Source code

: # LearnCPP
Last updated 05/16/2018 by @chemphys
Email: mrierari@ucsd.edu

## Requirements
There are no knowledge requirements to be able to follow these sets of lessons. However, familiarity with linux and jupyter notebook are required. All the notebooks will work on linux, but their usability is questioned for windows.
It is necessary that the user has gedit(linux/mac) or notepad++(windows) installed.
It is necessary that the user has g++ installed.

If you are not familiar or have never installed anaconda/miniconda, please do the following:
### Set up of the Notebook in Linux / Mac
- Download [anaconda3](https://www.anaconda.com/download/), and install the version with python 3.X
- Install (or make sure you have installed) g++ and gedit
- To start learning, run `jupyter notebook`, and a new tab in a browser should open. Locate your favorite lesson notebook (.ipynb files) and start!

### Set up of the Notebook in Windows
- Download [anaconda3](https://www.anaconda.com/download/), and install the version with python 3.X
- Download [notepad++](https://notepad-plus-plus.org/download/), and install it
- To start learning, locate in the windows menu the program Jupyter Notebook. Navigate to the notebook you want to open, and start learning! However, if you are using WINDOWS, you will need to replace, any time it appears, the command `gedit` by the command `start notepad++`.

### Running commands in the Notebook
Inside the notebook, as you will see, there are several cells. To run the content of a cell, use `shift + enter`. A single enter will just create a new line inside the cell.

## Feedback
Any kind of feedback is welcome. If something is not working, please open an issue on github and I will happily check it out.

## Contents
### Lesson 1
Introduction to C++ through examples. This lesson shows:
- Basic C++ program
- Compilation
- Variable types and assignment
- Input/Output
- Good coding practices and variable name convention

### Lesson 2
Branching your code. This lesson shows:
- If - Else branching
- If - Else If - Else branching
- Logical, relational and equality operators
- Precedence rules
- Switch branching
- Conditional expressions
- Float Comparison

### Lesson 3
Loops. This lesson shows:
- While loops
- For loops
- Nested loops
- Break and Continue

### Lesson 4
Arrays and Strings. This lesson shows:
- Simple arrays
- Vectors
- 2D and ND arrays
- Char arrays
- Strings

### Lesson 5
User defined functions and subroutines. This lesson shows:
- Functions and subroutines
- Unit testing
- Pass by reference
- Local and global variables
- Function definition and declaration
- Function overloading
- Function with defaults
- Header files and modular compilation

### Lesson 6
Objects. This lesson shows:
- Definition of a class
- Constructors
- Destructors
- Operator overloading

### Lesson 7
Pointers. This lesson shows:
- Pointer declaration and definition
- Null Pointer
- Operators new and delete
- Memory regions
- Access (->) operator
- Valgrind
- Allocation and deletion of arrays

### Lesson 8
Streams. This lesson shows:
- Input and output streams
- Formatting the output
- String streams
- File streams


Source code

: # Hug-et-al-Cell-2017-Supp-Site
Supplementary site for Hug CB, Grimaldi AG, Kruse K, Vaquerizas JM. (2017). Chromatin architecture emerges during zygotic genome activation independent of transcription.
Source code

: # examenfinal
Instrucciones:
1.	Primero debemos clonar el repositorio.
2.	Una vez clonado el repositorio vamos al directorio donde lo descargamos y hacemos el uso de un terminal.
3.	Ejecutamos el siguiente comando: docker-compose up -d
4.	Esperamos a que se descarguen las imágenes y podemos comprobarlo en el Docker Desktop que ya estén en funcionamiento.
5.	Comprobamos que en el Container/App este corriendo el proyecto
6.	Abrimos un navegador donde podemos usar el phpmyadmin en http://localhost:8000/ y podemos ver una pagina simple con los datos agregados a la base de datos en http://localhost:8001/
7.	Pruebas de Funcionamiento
____________
> **Try it**
Reproduce, exactly and without additions, the run of lines from the start of the listing above to the line bearing "- To start learning, locate", inclusive.

> **Response to the task**
Source code

: # LearnCPP
Last updated 05/16/2018 by @chemphys
Email: mrierari@ucsd.edu

## Requirements
There are no knowledge requirements to be able to follow these sets of lessons. However, familiarity with linux and jupyter notebook are required. All the notebooks will work on linux, but their usability is questioned for windows.
It is necessary that the user has gedit(linux/mac) or notepad++(windows) installed.
It is necessary that the user has g++ installed.

If you are not familiar or have never installed anaconda/miniconda, please do the following:
### Set up of the Notebook in Linux / Mac
- Download [anaconda3](https://www.anaconda.com/download/), and install the version with python 3.X
- Install (or make sure you have installed) g++ and gedit
- To start learning, run `jupyter notebook`, and a new tab in a browser should open. Locate your favorite lesson notebook (.ipynb files) and start!

### Set up of the Notebook in Windows
- Download [anaconda3](https://www.anaconda.com/download/), and install the version with python 3.X
- Download [notepad++](https://notepad-plus-plus.org/download/), and install it
- To start learning, locate in the windows menu the program Jupyter Notebook. Navigate to the notebook you want to open, and start learning! However, if you are using WINDOWS, you will need to replace, any time it appears, the command `gedit` by the command `start notepad++`.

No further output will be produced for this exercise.